* Aim of the task *
Please restate word for word, and with nothing added, the lines that run from the one holding "Les dades que s'obtenen de serveis web són" to the end of the entries below.

(Document images with source code)
============================================================
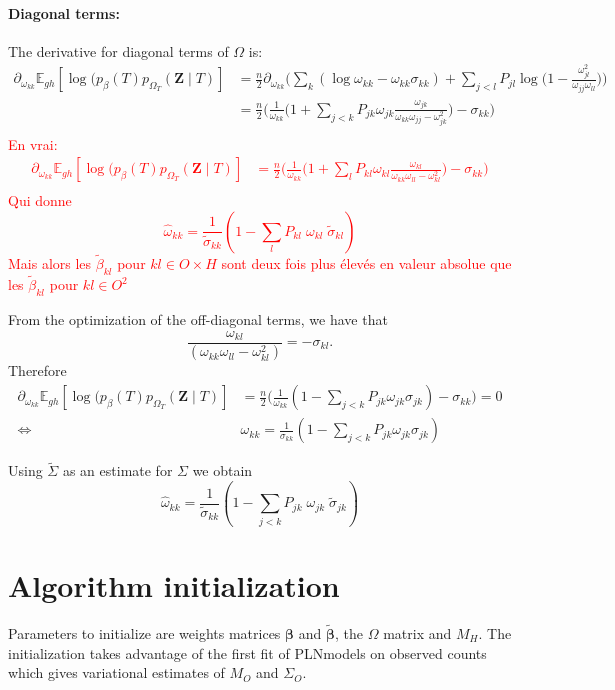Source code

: \documentclass[11pt,a4paper]{article}
\newcommand{\betabf}{\boldsymbol{\beta}}
\newcommand{\Zbf}{\boldsymbol{Z}}
\newcommand{\Esp}{\mathds{E}}
\begin{document}
\paragraph{Diagonal terms:\\}
The derivative for diagonal terms of $\Omega$ is:
\begin{align*}
 \partial_{\omega_{kk}}\Esp_{gh} [\log (p_\beta(T)p_{\Omega_T}(\Zbf\mid T) ] &=\frac{n}{2} \partial_{\omega_{kk}} \Big( \sum_k (\log \omega_{kk} - \omega_{kk} \sigma_{kk} )+  \sum_{j<l} P_{jl} \log \big(1-\frac{\omega_{jl}^2}{\omega_{jj} \omega_{ll}}\big)\Big)\\
 &=\frac{n}{2} \Big( \frac{1}{\omega_{kk}} \Big( 1 + \sum_{j<k} P_{jk} \omega_{jk} \frac{\omega_{jk}}{\omega_{kk}\omega_{jj} - \omega_{jk}^2}\Big) - \sigma_{kk}\Big)\\
  \end{align*}
\textcolor{red}{En vrai:
\begin{align*}
 \partial_{\omega_{kk}}\Esp_{gh} [\log (p_\beta(T)p_{\Omega_T}(\Zbf\mid T) ] &=\frac{n}{2} \Big( \frac{1}{\omega_{kk}} \Big( 1 + \sum_{l} P_{kl} \omega_{kl} \frac{\omega_{kl}}{\omega_{kk}\omega_{ll} - \omega_{kl}^2}\Big) - \sigma_{kk}\Big)\\
  \end{align*}
  Qui donne 
  $$\hat{\omega}_{kk} = \frac{1}{\widetilde{\sigma}_{kk}} \left( 1- \sum_{l}  P_{kl} \;\omega_{kl} \;\widetilde{\sigma}_{kl}\right)$$
  Mais alors les $\widetilde{\beta}_{kl}$ pour $kl \in O\times H$ sont deux fois plus élevés en valeur absolue que les $\widetilde{\beta}_{kl}$ pour $kl \in O^2$}
  
  
From the optimization of the off-diagonal terms, we have that $$\frac{\omega_{kl}}{(\omega_{kk}\omega_{ll}-\omega_{kl}^2)}  = - {\sigma}_{kl} . $$
Therefore
 \begin{align*}
 \partial_{\omega_{kk}}\Esp_{gh} [\log (p_\beta(T)p_{\Omega_T}(\Zbf\mid T) ] 
  &=\frac{n}{2} \Big( \frac{1}{\omega_{kk}} ( 1 - \sum_{j<k} P_{jk} \omega_{jk} \sigma_{jk} ) - \sigma_{kk}\Big) = 0 \\
  \iff &  \omega_{kk}=\frac{1}{\sigma_{kk}} \left(1-\sum_{j<k} P_{jk}\omega_{jk}\sigma_{jk} \right)  
\end{align*}

Using $\widetilde{\Sigma}$ as an estimate for $\Sigma$ we obtain
$$\boxed{ \hat{\omega}_{kk} = \frac{1}{\widetilde{\sigma}_{kk}} \left( 1- \sum_{j<k}  P_{jk} \;\omega_{jk} \;\widetilde{\sigma}_{jk}\right)}$$
 
\section{Algorithm initialization}
Parameters to initialize are weights matrices $\betabf$ and $\widetilde{\betabf}$, the $\Omega$ matrix and $M_H$. The initialization takes advantage of the first fit of PLNmodels on observed counts which gives variational estimates of $M_O$ and $\Sigma_O$.
\end{document}
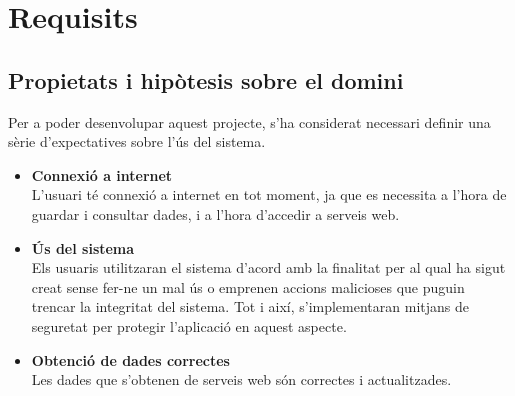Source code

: \chapter{Requisits} %

\label{Requisits} %

\section{Propietats i hipòtesis sobre el domini}

Per a poder desenvolupar aquest projecte, s'ha considerat necessari definir una sèrie d'expectatives sobre l'ús del sistema.
\begin{itemize}
\item{}\textbf{Connexió a internet}\\
L'usuari té connexió a internet en tot moment, ja que es necessita a l'hora
de guardar i consultar dades, i a l'hora d'accedir a serveis web.
\item{}\textbf{Ús del sistema}\\
Els usuaris utilitzaran el sistema d'acord amb la finalitat per al qual ha
sigut creat sense fer-ne un mal ús o emprenen accions malicioses que puguin trencar la integritat del sistema. Tot i així, s'implementaran mitjans de seguretat per protegir l'aplicació en aquest aspecte.
\item{}\textbf{Obtenció de dades correctes}\\
Les dades que s'obtenen de serveis web són
correctes i actualitzades.

\end{itemize}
============================================================
* Solution to the problem *
Les dades que s'obtenen de serveis web són
correctes i actualitzades.

\end{itemize}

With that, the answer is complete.